One final unorthodox method proposed for SETI is to look for signals of large extraterrestrially-engineered objects orbiting stars, referred to as artificial transits [Arnold05a, Arnold05b, Arnold13]. The initial motivation for this approach is that we might achieve such detections in our search for exoplanets because the stellar flux detected is dependent on the shape of the transit, and so an artificial transit with strange shape could be detected. This was numerically demonstrated in [Arnold05a] where the author compared various simulations of transit signals.
Like the previously mentioned methods, the primary limitation seems to be energy. Whereas the advantage of inscribed matter was the amount of data that can be sent as a function of energy, the advantage of artificial transits is both that they could be discovered in standard astronomical research and that they can stay in orbit for a long time. The advantage of this presented in [Arnold13] is that it allows for a signal (the pulsed stellar flux) over a much longer time scale than pulsed electromagnetic radiation from a laser, which is both limited by continuously generating power and the decline of a given civilization. Artificial transits also have the advantage of not needing to be aimed like the other methods generally would, as they continue to orbit around the star, i.e. they seem to be the best proposed broadcast signal to-date.
The duration of the orbiting process suggests another advantage of constructing transits beyond those given in [Arnold05a, Arnold05b, Arnold13], which is that it is the longest lasting i.i.d. signal and so the most promising to achieve the fundamental limit of hypothesis testing.777There is the previously noted caveat that the signal will only be approximated as i.i.d. if the noise is memory-less, but this problem is not unique to artificial transits. This only adds to the credibility of this possible method.

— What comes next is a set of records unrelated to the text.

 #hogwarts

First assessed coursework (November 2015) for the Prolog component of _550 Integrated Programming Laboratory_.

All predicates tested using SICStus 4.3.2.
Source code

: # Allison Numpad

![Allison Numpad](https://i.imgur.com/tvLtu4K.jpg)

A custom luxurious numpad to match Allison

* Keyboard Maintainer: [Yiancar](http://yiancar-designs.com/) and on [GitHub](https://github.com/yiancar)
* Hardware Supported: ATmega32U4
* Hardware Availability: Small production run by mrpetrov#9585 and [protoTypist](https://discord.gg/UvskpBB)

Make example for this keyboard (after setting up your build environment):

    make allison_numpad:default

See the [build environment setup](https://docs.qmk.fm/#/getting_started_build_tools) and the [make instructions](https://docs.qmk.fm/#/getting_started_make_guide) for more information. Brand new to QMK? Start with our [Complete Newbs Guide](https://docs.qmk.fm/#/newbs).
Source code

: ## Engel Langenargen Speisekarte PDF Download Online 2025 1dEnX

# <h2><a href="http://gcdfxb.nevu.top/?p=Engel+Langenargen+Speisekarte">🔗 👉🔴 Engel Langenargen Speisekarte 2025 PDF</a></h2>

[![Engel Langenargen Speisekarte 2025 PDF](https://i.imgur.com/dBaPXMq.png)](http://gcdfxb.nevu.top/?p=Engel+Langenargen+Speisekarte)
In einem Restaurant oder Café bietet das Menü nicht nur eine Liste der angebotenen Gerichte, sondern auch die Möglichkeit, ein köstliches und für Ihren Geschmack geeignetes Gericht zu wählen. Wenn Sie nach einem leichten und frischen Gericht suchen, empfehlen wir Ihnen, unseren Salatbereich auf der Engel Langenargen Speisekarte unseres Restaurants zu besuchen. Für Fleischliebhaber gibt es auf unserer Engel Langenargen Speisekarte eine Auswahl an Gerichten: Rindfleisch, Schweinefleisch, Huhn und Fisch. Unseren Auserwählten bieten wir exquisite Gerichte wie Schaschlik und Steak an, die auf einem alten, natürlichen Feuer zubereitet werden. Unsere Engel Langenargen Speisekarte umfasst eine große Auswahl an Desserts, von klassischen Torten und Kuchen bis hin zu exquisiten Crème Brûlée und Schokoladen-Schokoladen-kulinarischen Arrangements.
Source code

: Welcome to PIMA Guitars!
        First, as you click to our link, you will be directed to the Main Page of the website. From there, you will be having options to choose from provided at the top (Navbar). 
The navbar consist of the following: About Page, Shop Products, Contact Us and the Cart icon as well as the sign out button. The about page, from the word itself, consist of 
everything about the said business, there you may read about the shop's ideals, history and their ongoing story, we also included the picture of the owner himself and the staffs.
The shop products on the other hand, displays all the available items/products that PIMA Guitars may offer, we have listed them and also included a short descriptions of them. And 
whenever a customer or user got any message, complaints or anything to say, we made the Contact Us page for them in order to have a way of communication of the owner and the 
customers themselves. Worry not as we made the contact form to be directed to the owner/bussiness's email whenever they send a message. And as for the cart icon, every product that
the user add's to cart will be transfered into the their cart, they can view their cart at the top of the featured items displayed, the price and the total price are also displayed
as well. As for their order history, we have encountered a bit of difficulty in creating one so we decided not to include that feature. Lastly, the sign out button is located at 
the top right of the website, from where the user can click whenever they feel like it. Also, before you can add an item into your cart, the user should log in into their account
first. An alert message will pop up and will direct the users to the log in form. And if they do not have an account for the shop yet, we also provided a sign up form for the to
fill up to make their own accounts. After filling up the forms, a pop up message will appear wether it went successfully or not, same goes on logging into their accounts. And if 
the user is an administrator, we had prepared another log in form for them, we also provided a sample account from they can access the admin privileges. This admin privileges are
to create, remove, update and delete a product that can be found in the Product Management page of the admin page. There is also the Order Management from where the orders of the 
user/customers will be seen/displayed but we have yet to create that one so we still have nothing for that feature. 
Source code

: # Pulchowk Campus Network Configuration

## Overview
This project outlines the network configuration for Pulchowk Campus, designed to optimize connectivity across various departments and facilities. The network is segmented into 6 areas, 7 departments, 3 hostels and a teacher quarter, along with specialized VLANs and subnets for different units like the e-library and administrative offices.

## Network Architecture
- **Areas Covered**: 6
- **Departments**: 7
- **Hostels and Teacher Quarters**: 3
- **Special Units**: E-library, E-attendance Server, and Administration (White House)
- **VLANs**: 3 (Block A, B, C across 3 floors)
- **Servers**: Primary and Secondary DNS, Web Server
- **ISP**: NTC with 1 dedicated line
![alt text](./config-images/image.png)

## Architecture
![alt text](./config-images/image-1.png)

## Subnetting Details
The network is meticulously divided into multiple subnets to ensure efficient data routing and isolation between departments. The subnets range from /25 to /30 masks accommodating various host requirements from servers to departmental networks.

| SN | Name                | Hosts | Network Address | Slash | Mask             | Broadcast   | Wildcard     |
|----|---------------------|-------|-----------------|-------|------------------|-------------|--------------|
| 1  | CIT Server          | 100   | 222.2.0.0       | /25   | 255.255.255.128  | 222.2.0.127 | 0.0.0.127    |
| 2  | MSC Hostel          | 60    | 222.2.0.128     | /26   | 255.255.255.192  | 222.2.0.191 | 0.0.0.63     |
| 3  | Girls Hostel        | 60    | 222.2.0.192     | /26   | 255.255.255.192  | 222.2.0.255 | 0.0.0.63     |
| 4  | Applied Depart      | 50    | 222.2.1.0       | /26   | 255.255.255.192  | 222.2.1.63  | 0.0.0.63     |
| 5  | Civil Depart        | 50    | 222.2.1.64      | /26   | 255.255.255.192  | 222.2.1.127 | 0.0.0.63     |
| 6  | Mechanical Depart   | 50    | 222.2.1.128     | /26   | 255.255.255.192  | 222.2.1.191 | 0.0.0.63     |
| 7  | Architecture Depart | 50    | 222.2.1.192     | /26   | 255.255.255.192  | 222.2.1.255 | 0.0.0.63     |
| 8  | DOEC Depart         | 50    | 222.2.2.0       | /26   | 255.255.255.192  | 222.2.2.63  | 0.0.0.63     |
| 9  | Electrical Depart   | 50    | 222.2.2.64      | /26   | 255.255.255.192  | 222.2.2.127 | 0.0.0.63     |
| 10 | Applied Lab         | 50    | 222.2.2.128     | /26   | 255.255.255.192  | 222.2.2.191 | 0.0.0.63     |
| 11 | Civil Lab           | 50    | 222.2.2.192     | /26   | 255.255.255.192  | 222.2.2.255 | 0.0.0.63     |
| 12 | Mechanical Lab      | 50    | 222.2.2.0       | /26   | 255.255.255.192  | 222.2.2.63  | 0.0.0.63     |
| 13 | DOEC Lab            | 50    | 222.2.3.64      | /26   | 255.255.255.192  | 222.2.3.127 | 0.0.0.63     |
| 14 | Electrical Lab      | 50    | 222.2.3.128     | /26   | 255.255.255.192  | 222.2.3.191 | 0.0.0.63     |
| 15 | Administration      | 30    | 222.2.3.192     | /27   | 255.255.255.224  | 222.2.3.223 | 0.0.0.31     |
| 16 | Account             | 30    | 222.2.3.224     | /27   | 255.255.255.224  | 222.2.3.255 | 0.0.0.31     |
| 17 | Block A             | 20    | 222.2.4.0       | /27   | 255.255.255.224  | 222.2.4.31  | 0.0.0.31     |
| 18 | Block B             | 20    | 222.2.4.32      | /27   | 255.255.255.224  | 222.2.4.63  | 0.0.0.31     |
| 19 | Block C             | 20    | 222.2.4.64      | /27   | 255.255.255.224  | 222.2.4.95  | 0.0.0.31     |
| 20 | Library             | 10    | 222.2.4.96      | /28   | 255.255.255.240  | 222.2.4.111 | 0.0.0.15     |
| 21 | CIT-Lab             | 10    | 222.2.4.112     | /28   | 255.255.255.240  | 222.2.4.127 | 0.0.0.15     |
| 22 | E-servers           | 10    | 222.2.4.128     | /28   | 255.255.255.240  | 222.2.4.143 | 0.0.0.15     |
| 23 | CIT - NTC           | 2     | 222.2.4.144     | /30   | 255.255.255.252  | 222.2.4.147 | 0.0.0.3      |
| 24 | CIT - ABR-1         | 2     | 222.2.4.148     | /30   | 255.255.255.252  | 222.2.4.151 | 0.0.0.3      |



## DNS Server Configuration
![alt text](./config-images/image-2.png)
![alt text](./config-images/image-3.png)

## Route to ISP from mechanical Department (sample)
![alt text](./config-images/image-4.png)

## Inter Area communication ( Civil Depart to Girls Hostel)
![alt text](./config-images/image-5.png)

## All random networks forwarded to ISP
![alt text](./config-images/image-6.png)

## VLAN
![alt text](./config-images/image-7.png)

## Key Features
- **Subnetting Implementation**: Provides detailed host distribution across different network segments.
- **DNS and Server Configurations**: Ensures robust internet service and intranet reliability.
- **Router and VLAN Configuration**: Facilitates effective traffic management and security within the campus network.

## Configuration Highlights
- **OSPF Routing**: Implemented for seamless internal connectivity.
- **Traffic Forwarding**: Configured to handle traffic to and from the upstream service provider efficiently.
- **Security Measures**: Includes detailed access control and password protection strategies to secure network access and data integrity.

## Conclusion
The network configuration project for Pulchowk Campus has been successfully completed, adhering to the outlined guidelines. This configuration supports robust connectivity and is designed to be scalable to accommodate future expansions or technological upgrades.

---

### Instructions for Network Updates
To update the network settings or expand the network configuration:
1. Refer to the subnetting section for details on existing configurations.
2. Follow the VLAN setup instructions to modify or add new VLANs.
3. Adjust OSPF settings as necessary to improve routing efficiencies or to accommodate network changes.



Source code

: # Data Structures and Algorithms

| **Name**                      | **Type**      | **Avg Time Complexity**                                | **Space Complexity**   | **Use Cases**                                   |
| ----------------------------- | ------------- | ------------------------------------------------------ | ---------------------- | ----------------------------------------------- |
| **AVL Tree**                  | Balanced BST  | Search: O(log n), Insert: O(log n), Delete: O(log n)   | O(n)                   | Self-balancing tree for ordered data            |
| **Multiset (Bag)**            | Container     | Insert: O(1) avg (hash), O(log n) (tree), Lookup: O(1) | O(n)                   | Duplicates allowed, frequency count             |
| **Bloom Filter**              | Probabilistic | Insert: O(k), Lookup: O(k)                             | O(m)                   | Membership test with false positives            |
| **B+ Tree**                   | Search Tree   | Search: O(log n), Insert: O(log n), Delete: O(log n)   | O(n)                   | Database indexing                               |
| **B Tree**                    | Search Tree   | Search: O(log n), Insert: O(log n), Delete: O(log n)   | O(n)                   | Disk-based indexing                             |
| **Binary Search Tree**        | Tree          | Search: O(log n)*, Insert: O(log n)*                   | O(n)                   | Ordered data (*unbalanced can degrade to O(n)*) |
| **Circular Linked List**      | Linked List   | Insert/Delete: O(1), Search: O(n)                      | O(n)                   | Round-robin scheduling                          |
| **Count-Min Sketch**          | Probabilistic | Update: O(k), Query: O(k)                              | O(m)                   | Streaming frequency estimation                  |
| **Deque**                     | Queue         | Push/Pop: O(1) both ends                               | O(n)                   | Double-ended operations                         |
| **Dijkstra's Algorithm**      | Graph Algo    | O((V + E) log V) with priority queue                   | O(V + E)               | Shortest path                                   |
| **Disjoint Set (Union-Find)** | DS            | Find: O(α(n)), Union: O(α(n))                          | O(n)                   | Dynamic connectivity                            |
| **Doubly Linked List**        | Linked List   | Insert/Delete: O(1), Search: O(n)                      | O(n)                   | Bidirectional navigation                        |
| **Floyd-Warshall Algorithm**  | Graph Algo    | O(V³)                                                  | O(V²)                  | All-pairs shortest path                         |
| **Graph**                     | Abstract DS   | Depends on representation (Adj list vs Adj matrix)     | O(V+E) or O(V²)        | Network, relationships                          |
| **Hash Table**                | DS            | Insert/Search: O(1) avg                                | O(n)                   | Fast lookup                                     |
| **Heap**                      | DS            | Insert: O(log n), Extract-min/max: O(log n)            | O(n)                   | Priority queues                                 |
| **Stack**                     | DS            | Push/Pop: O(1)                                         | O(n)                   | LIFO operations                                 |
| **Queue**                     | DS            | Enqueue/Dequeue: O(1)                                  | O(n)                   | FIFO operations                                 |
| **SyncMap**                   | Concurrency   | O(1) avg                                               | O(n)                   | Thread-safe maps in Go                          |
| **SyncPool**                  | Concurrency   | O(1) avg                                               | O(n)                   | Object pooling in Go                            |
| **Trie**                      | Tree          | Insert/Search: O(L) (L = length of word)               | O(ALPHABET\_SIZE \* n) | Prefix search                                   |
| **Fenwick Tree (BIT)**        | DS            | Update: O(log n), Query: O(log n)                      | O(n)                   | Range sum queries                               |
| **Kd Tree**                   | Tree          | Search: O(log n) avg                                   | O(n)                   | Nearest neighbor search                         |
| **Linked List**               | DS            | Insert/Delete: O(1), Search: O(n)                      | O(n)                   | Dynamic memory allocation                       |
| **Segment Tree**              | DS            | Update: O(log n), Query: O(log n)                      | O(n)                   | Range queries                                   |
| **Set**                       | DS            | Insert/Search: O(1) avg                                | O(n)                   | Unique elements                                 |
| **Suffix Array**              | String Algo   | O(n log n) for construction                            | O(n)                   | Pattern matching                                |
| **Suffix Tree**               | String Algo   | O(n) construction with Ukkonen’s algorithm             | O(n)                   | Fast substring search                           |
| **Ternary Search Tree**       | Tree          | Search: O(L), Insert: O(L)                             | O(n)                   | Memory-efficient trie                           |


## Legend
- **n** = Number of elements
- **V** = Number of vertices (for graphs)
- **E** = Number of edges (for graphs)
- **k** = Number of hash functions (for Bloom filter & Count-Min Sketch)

Finally, we note an open problem in the quantitative analysis of SETI through one-shot hypothesis testing that may be beneficial for future analysis. In [Arnold05a] it is noted that artificial transits whose projected cross-section is triangular produce a detected stellar flux waveform that is similar to the waveform generated by a planet with rings which could complicate at least that choice of cross-section’s ability to be detectable. Using the one-shot hypothesis testing optimization program on discretized waveforms could provide a stronger understanding of this particular complication. Of course, this could then be extended to analyze various signal forms, providing a quantitative benchmark for which signals forms seem more likely.
3 Conclusion & Outlook
In this work we have presented a new interpretation of SETI as one-shot hypothesis testing. The crux of the argument is that communication with ETI civilizations is a related but distinct task to that of detecting said civilizations. Specifically, detection is the answer to a ‘yes’ or ‘no’ question, ‘is this process natural or generated by extraterrestrial intelligence?,’ whereas communication is exchanging significantly more information. Moreover, we stress the one-shot aspect of SETI as the signals we are trying to detect may be brief and/or non-i.i.d. Using these insights we show how SETI can be formalized as one-shot hypothesis testing, and present the optimization problem which constructs the optimal decision function for a hypothesis test between an ETI process and a natural process, where optimality is in terms of minimum false negatives given some demand on the rarity of false positives for the decision function. In the special case of (mixtures of) periodic ETI signals, such as from a pulsed laser or an artificial transit, we use the generalized Quantum Stein’s lemma [generalizedQuantumStein] to recover the fundamental limit of hypothesis testing in these settings. This in turn dictates how the sender should design their signal, (5).
To clarify that viewing SETI as a case of one-shot hypothesis testing does not hold only in the abstract, we considered various proposals for ETI signals and explained how they relate to the one-shot hypothesis testing framework. Moreover, we presented a simple numerical example to illustrate how to analyze given proposals by making use of the data-processing property of hypothesis testing and that the one-shot hypothesis testing optimization problem (3) is a semidefinite program in the general case and a linear program in the common case where all data is classical.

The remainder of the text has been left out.